Solving a Problem on Spring Energy Inclined Plane

[wetcarpet]

1)A spring with k = 40.0 N/m is at the base of a frictionless 30.0° inclined plane. A 0.50 kg object is pressed against the spring, compressing it 0.2 m from its equilibrium position. The object is then released. If the object is not attached to the spring, how far up the incline does it travel before coming to rest and then sliding back down? --I attached the picture, although it's not really necessary due to the description above.--

I started by finding the Potential Energy of the spring:
U = 1/2kx^2
U = 1/2(40)(.2)^2 = .8 J
But, I have no idea where to proceed from that point forward.

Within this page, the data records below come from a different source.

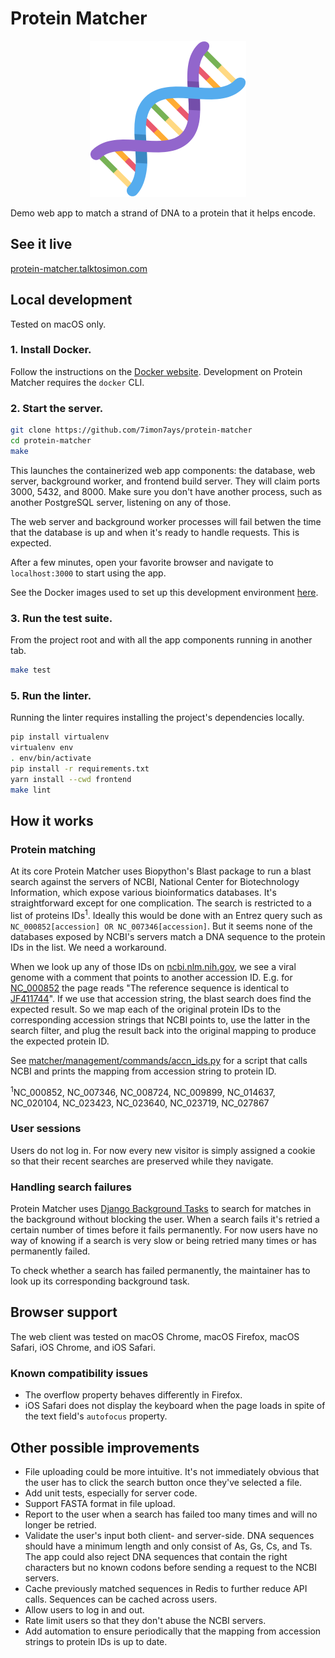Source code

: # Protein Matcher

<p align="center">
  <img src="frontend/src/dna-logo-color.png" alt="Protein Matcher Logo" width="250"/>
</p>


Demo web app to match a strand of DNA to a protein that it helps encode.

## See it live

[protein-matcher.talktosimon.com](https://protein-matcher.talktosimon.com)

## Local development

Tested on macOS only.

### 1. Install Docker.

Follow the instructions on the [Docker website](https://docs.docker.com/desktop/). Development on Protein Matcher requires the `docker` CLI.

### 2. Start the server.

```bash
git clone https://github.com/7imon7ays/protein-matcher
cd protein-matcher
make
```

This launches the containerized web app components: the database, web server, background worker, and frontend build server. They will claim ports 3000, 5432, and 8000. Make sure you don't have another process, such as another PostgreSQL server, listening on any of those.

The web server and background worker processes will fail betwen the time that the database is up and when it's ready to handle requests. This is expected.

After a few minutes, open your favorite browser and navigate to `localhost:3000` to start using the app.

See the Docker images used to set up this development environment [here](https://hub.docker.com/u/7imon7ays).

### 3. Run the test suite.

From the project root and with all the app components running in another tab.

```bash
make test
```

### 5. Run the linter.

Running the linter requires installing the project's dependencies locally.

```bash
pip install virtualenv
virtualenv env
. env/bin/activate
pip install -r requirements.txt
yarn install --cwd frontend
make lint
```


## How it works

### Protein matching

At its core Protein Matcher uses Biopython's Blast package to run a blast search against the servers of NCBI, National Center for Biotechnology Information, which expose various bioinformatics databases. It's straightforward except for one complication. The search is restricted to a list of proteins IDs<sup>1</sup>. Ideally this would be done with an Entrez query such as `NC_000852[accession] OR NC_007346[accession]`. But it seems none of the databases exposed by NCBI's servers match a DNA sequence to the protein IDs in the list. We need a workaround.

When we look up any of those IDs on [ncbi.nlm.nih.gov](https://www.ncbi.nlm.nih.gov/), we see a viral genome with a comment that points to another accession ID. E.g. for [NC_000852](https://www.ncbi.nlm.nih.gov/nuccore/NC_000852.5) the page reads "The reference sequence is identical to [JF411744](https://www.ncbi.nlm.nih.gov/nuccore/JF411744)". If we use that accession string, the blast search does find the expected result. So we map each of the original protein IDs to the corresponding accession strings that NCBI points to, use the latter in the search filter, and plug the result back into the original mapping to produce the expected protein ID.

See [matcher/management/commands/accn_ids.py](matcher/management/commands/map_accession_strings.py) for a script that calls NCBI and prints the mapping from accession string to protein ID.

<sup>1</sup>NC_000852, NC_007346, NC_008724, NC_009899, NC_014637, NC_020104, NC_023423, NC_023640, NC_023719, NC_027867

### User sessions

Users do not log in. For now every new visitor is simply assigned a cookie so that their recent searches are preserved while they navigate.

### Handling search failures

Protein Matcher uses [Django Background Tasks](https://django-background-tasks.readthedocs.io/) to search for matches in the background without blocking the user. When a search fails it's retried a certain number of times before it fails permanently. For now users have no way of knowing if a search is very slow or being retried many times or has permanently failed.

To check whether a search has failed permanently, the maintainer has to look up its corresponding background task.


## Browser support

The web client was tested on macOS Chrome, macOS Firefox, macOS Safari, iOS Chrome, and iOS Safari.

### Known compatibility issues

- The overflow property behaves differently in Firefox.
- iOS Safari does not display the keyboard when the page loads in spite of the text field's `autofocus` property.


## Other possible improvements

- File uploading could be more intuitive. It's not immediately obvious that the user has to click the search button once they've selected a file.
- Add unit tests, especially for server code.
- Support FASTA format in file upload.
- Report to the user when a search has failed too many times and will no longer be retried.
- Validate the user's input both client- and server-side. DNA sequences should have a minimum length and only consist of As, Gs, Cs, and Ts. The app could also reject DNA sequences that contain the right characters but no known codons before sending a request to the NCBI servers.
- Cache previously matched sequences in Redis to further reduce API calls. Sequences can be cached across users.
- Allow users to log in and out.
- Rate limit users so that they don't abuse the NCBI servers.
- Add automation to ensure periodically that the mapping from accession strings to protein IDs is up to date.
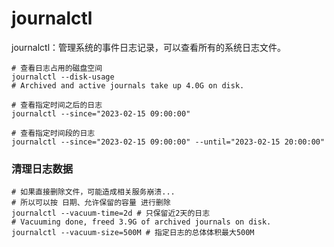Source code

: # journalctl

journalctl：管理系统的事件日志记录，可以查看所有的系统日志文件。

```shell
# 查看日志占用的磁盘空间
journalctl --disk-usage
# Archived and active journals take up 4.0G on disk.

# 查看指定时间之后的日志
journalctl --since="2023-02-15 09:00:00"

# 查看指定时间段的日志
journalctl --since="2023-02-15 09:00:00" --until="2023-02-15 20:00:00"
```

### 清理日志数据

```shell
# 如果直接删除文件，可能造成相关服务崩溃...
# 所以可以按 日期、允许保留的容量 进行删除
journalctl --vacuum-time=2d # 只保留近2天的日志
# Vacuuming done, freed 3.9G of archived journals on disk.
journalctl --vacuum-size=500M # 指定日志的总体体积最大500M
```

Can anyone help me out? I know that the answer is .33m, I simply can not understand how I am to arrive at that answer.

 

[quasar987]

It's actually -0.8J. This amount will be transferred to kinetic energy after the block is released. It will then go up the ramp, where it will have to fight against the gravitational force, hence its kinetic energy will be transferred to gravitationnal potential energy. Knowing that U = mgh, you get the height it will attain.

 

[thepatientmental]

To solve this problem, we can use conservation of energy. Initially, the object has only potential energy due to the compressed spring. As it travels up the incline, this potential energy will be converted into kinetic energy. At the highest point, all of the potential energy will have been converted into kinetic energy and the object will come to a momentary stop before sliding back down the incline. We can equate the initial potential energy to the final kinetic energy to solve for the distance traveled up the incline.

Initial potential energy: U = 1/2kx^2 = 1/2(40)(0.2)^2 = 0.8 J

Final kinetic energy: K = 1/2mv^2

Since the object comes to a stop at the highest point, the final velocity will be 0. Therefore, we can set the initial potential energy equal to the final kinetic energy:

0.8 J = 1/2(0.5)v^2

Solving for v, we get v = 2 m/s.

Now, we can use the equation for displacement with constant acceleration to calculate the distance traveled up the incline:

d = v^2/2gsinθ

where g is the acceleration due to gravity and θ is the angle of the incline.

Plugging in the values, we get:

d = (2)^2/(2*9.8*sin30) = 0.33 m

Therefore, the object will travel 0.33 m up the incline before coming to rest and sliding back down.